Don’t listen to your manager on this, or many other things. It sounds like wants you to take on a huge payment to keep you dependent on the job and less free to change your career as you may want.


u/Public_Magician_9352 Dec 01 '22 edited Dec 01 '22

Do not listen to your manager !

Prices are terrible right now and you need a savings for emergency. If you can save up to 8k, spend half on a down payment for a car and pay the rest of the car in a year.

A car note that’s too expensive can you in your social life and make it harder for you.

I never had a car note and and it helped me get ahead of a lot of my friend that did. They would rarely have money to do anything.

Outside of gas I was paying 50 dollars for the basic car insurance required in my state.

My friends had to pay 300-500 for their cars and another 200-400 for insurance on a financed vehicle. That’s easily $500 to $900 per month.


u/Hierophant-74 Dec 01 '22

I tend to buy gently used cars (as low mileage as possible for it's age with solid maintenance history) after the 30% deprecation hit. So about 2ish years old. Still got a lot of life left.

And then I put at least 150k miles on it before I think about replacing it.

At your age, I'd suggest a mid tier Japanese vehicle. Good gas mileage, solid reliability, easy to insure.

I think high end cars like Mercedes are very well made and tend to last as long as you are willing to maintain them. But you have plenty of time in life to build yourself up to that class of vehicle and would focus on a solid cheaper option that will get you through your 20s as efficiently as possible.

Also...I personally recommend never going past 36mo financing and again, drive that shit until the wheels fall off!


u/gnarlyoldman Male Dec 01 '22

Don't go into debt for a car. Buy one you can afford.
Car repairs are always less expensive than car payments.


u/MA499 Dec 01 '22 edited Dec 01 '22

I've owned quite a few Hyundai. We have 4 going right now. 1 over 110k miles and two Elantras over 220k miles. Doing standard maintenance is usually all that's needed. Plus, they get about 32-36 mpg highway. That is my two cents.

Used is fine. Try for certified pre owned if available. Costs a little more, but you get 10 years 100k mile coverage (on Hyundai)

If you can, join a credit union. With a sizeble down payment, rates will be good and you can build your credit. Paying cash is ok too.
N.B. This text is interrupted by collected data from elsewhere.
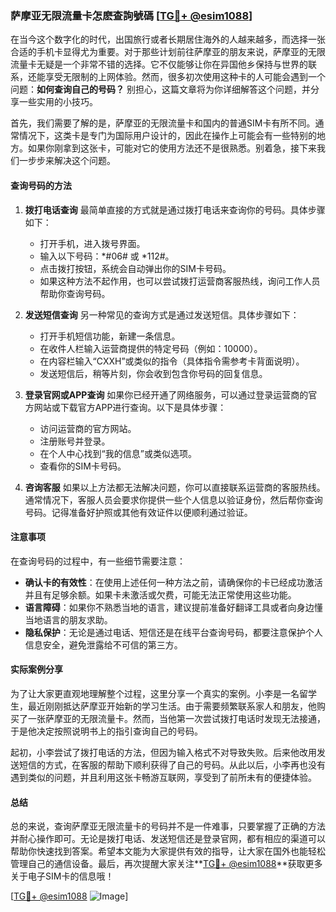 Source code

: ### 萨摩亚无限流量卡怎麽查詢號碼 [[TG💪+ @esim1088](https://t.me/s/esim1088)]

在当今这个数字化的时代，出国旅行或者长期居住海外的人越来越多，而选择一张合适的手机卡显得尤为重要。对于那些计划前往萨摩亚的朋友来说，萨摩亚的无限流量卡无疑是一个非常不错的选择。它不仅能够让你在异国他乡保持与世界的联系，还能享受无限制的上网体验。然而，很多初次使用这种卡的人可能会遇到一个问题：**如何查询自己的号码？** 别担心，这篇文章将为你详细解答这个问题，并分享一些实用的小技巧。

首先，我们需要了解的是，萨摩亚的无限流量卡和国内的普通SIM卡有所不同。通常情况下，这类卡是专门为国际用户设计的，因此在操作上可能会有一些特别的地方。如果你刚拿到这张卡，可能对它的使用方法还不是很熟悉。别着急，接下来我们一步步来解决这个问题。

#### 查询号码的方法

1. **拨打电话查询**
   最简单直接的方式就是通过拨打电话来查询你的号码。具体步骤如下：
   - 打开手机，进入拨号界面。
   - 输入以下号码：*#06# 或 *112#。
   - 点击拨打按钮，系统会自动弹出你的SIM卡号码。
   - 如果这种方法不起作用，也可以尝试拨打运营商客服热线，询问工作人员帮助你查询号码。

2. **发送短信查询**
   另一种常见的查询方式是通过发送短信。具体步骤如下：
   - 打开手机短信功能，新建一条信息。
   - 在收件人栏输入运营商提供的特定号码（例如：10000）。
   - 在内容栏输入“CXXH”或类似的指令（具体指令需参考卡背面说明）。
   - 发送短信后，稍等片刻，你会收到包含你号码的回复信息。

3. **登录官网或APP查询**
   如果你已经开通了网络服务，可以通过登录运营商的官方网站或下载官方APP进行查询。以下是具体步骤：
   - 访问运营商的官方网站。
   - 注册账号并登录。
   - 在个人中心找到“我的信息”或类似选项。
   - 查看你的SIM卡号码。

4. **咨询客服**
   如果以上方法都无法解决问题，你可以直接联系运营商的客服热线。通常情况下，客服人员会要求你提供一些个人信息以验证身份，然后帮你查询号码。记得准备好护照或其他有效证件以便顺利通过验证。

#### 注意事项

在查询号码的过程中，有一些细节需要注意：

- **确认卡的有效性**：在使用上述任何一种方法之前，请确保你的卡已经成功激活并且有足够余额。如果卡未激活或欠费，可能无法正常使用这些功能。
- **语言障碍**：如果你不熟悉当地的语言，建议提前准备好翻译工具或者向身边懂当地语言的朋友求助。
- **隐私保护**：无论是通过电话、短信还是在线平台查询号码，都要注意保护个人信息安全，避免泄露给不可信的第三方。

#### 实际案例分享

为了让大家更直观地理解整个过程，这里分享一个真实的案例。小李是一名留学生，最近刚刚抵达萨摩亚开始新的学习生活。由于需要频繁联系家人和朋友，他购买了一张萨摩亚的无限流量卡。然而，当他第一次尝试拨打电话时发现无法接通，于是他决定按照说明书上的指引查询自己的号码。

起初，小李尝试了拨打电话的方法，但因为输入格式不对导致失败。后来他改用发送短信的方式，在客服的帮助下顺利获得了自己的号码。从此以后，小李再也没有遇到类似的问题，并且利用这张卡畅游互联网，享受到了前所未有的便捷体验。

#### 总结

总的来说，查询萨摩亚无限流量卡的号码并不是一件难事，只要掌握了正确的方法并耐心操作即可。无论是拨打电话、发送短信还是登录官网，都有相应的渠道可以帮助你快速找到答案。希望本文能为大家提供有效的指导，让大家在国外也能轻松管理自己的通信设备。最后，再次提醒大家关注**[TG💪+ @esim1088](https://t.me/s/esim1088)**获取更多关于电子SIM卡的信息哦！

[[TG💪+ @esim1088](https://t.me/s/esim1088) ![Image](https://i.postimg.cc/4NQfJmqS/Snipaste-2025-05-13-00-14-12.png)]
You will just be looking at older, higher mileage cars.


u/slimfastdieyoung Dec 01 '22

When people ask my father (who's a mechanic) he always recommends Toyota, Honda or Hyundai.

If it's a first car, don't go for something that's good looking because you will make some dents and scratches.
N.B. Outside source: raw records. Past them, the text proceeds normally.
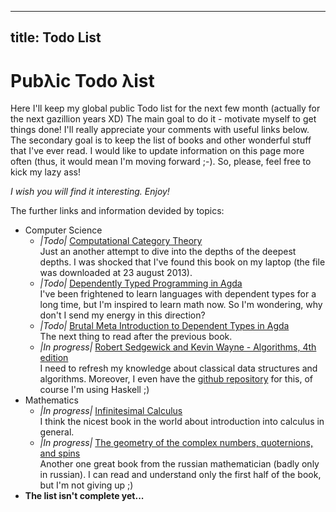 --------------------
title: Todo List
--------------------

# Pub&lambda;ic Todo &lambda;ist

Here I'll keep my global public Todo list for the next few month (actually for the next gazillion years XD)
The main goal to do it - motivate myself to get things done! I'll really appreciate your comments with useful links below.
The secondary goal is to keep the list of books and other wonderful stuff that I've ever read.
I would like to update information on this page more often (thus, it would mean I'm moving forward ;-). So, please, feel free to kick my lazy ass!

*I wish you will find it interesting. Enjoy!*

The further links and information devided by topics:

- Computer Science
    - *|Todo|* [Computational Category Theory](http://www.cs.man.ac.uk/~david/categories/book/book.pdf)  
      Just an another attempt to dive into the depths of the deepest depths.
      I was shocked that I've found this book on my laptop (the file was downloaded at 23 august 2013).
    - *|Todo|* [Dependently Typed Programming in Agda](http://www.cse.chalmers.se/~ulfn/papers/afp08/tutorial.pdf)  
      I've been frightened to learn languages with dependent types for a long time, but I'm inspired to learn math now.
      So I'm wondering, why don't I send my energy in this direction?
    - *|Todo|* [Brutal Meta Introduction to Dependent Types in Agda](http://oxij.org/note/BrutalDepTypes/)  
      The next thing to read after the previous book.
    - *|In progress|* [Robert Sedgewick and Kevin Wayne - Algorithms, 4th edition](http://algs4.cs.princeton.edu/home/)  
      I need to refresh my knowledge about classical data structures and algorithms. Moreover, I even have the [github repository](https://github.com/grouzen/coursera-algorithms) for this, of course I'm using Haskell ;)
- Mathematics
    - *|In progress|* [Infinitesimal Calculus](http://www.amazon.com/Infinitesimal-Calculus-Dover-Books-Mathematics/dp/0486428869)  
    I think the nicest book in the world about introduction into calculus in general.
    - *|In progress|* [The geometry of the complex numbers, quoternions, and spins](http://www.mccme.ru/free-books/izdano/2002/VIA-kvatern.pdf)  
    Another one great book from the russian mathematician (badly only in russian). I can read and understand only the first half of the book, but I'm not giving up ;)
- **The list isn't complete yet...**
u/stuckmeformypaper Dec 01 '22

Corolla. The used market is piss these days, you're gonna get fucked no matter what but at least this option adds a little more lube.


u/BMoney8600 Male Dec 01 '22
  1. But a used car, new cars may seem nice but with the economy these days a used car makes sense.

  2. A brand that screams reliable is definitely Toyota. Those things are built to last and it’s no wonder why you see Toyota Camry’s that are past 20 years old still on the road.

  3. When I got my car my father and I both took money of the bank and paid the person in cash. I have not bought a car with a loan yet but I know that a loan could be helpful.